La librairie pyLexfluent propose toutes les fonctionnalités IA dans les domaines juridique et document.

  • Classification : Entraînement et inférence
  • Extraction de données : ODP, CNI, IBAN, Document juridique, Certificat d'Urbanisme, Extrait Acte de naissance, Extrait Acte de Décés,Extrait Acte de Mariage
  • Augmentation des données : Finance

Installations Prérequises

pip install setuptools
pip install wheel
pip install scikit-learn
pip install matplotlib
pip install tqdm
pip install pytesseract
pip install pillow>=10.1.0
pip install jax>=0.4.38
pip install jaxlib>=0.4.38
pip install mediapipe
pip install opencv-python
pip install pandas
pip install tensorrt
pip install tensorrt-lean
pip install tensorrt-dispatch
pip install tensorflow
pip install tf-keras
pip install tensorflow-hub
pip install torch torchvision torchaudio
pip install sentence_transformers
pip install spacy[cuda12x]
pip install ocrmypdf
pip install easyocr
pip install pdf2image
pip install pdfplumber
pip install langchain-community
pip install pymongo
python -m spacy download fr_core_news_lg

Il y peut y avoir un conflit de version avec cuDNN requis par TensforFlow et Torch Dans ce cas il faut supprimer nvidia-cuDNN-cu12 apporté par PIP

pip uninstall nvidia-cudnn-cu12

Téléchargement modèles

SPACY

python -m spacy download fr_core_news_lg

Update et installations requises

    apt-get update 
    apt-get upgrade
    apt install software-properties-common -y
    apt-get install poppler-utils -y
    add-apt-repository ppa:alex-p/tesseract-ocr5
    apt-get install libc6 -y
    apt-get install poppler-utils -y
    apt-get install tesseract-ocr -y
    apt-get install tesseract-ocr-fra -y
    apt-get install tesseract-ocr-eng -y
    apt-get install tesseract-ocr-ita -y
    apt-get install tesseract-ocr-spa -y
    apt-get install tesseract-ocr-deu -y
    apt-get install tesseract-ocr-cos -y
    apt-get install tesseract-ocr-lat -y
    apt-get install automake libtool -y
    apt-get install libleptonica-dev -y
    apt-get install ffmpeg libsm6 libxext6  -y
    apt-get install ocrmypdf -y    

GPU issue

Si problème : Successful NUMA node read from SysFS had negative value (-1)
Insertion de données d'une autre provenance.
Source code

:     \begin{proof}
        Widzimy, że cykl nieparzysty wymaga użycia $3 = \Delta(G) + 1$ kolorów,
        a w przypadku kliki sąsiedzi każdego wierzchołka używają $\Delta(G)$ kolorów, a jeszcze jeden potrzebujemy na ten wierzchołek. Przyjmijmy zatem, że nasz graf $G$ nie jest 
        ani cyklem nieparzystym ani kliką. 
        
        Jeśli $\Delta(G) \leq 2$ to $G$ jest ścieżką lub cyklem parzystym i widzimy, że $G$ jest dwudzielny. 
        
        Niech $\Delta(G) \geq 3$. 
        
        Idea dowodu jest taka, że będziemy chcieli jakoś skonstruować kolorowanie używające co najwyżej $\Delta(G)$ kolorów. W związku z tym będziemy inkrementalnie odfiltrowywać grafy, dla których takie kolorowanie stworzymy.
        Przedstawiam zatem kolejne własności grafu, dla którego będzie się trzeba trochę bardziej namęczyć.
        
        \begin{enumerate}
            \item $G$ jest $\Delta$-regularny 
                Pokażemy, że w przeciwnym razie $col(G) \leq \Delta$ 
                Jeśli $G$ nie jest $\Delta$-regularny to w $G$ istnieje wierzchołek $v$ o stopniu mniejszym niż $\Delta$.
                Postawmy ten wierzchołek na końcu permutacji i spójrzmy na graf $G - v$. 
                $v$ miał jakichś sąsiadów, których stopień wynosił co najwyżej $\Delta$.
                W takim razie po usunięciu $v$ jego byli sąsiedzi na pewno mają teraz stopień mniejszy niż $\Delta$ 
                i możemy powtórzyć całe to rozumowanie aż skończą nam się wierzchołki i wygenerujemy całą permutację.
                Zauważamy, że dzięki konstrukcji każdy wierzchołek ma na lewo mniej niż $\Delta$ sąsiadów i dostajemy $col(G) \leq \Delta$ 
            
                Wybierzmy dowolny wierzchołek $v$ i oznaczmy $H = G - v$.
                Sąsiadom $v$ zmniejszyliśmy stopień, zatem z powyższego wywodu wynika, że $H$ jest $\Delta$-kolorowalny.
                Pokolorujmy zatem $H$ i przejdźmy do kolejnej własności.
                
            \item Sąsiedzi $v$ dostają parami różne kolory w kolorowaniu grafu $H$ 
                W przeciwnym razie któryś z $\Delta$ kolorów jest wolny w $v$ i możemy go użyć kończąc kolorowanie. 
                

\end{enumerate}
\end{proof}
for a in /sys/bus/pci/devices/*; do echo 0 |  tee -a $a/numa_node; done

Exemples d'utilisation

Classification

Code

import logging
import sys

from lxf.services.measure_time import measure_time_async
from lxf.services.try_safe import try_safe_execute_asyncio



from lxf.ai.classification.classifier import get_classification
from lxf.domain.predictions import  Predictions

import lxf.settings as settings 
from lxf.settings import set_looging_level, get_logging_level
set_logging_level(logging.DEBUG)
###################################################################

logger = logging.getLogger('test classifier')
fh = logging.FileHandler('./logs/test_classifier.log')
fh.setLevel(get_logging_level())
formatter = logging.Formatter('%(asctime)s - %(name)s - %(levelname)s - %(message)s')
fh.setFormatter(formatter)
logger.setLevel(get_logging_level())
logger.addHandler(fh)
#################################################################

@measure_time_async
async def do_test(file_name) -> Predictions :
    """
    """
    return await get_classification(file_name=file_name,max_pages=10)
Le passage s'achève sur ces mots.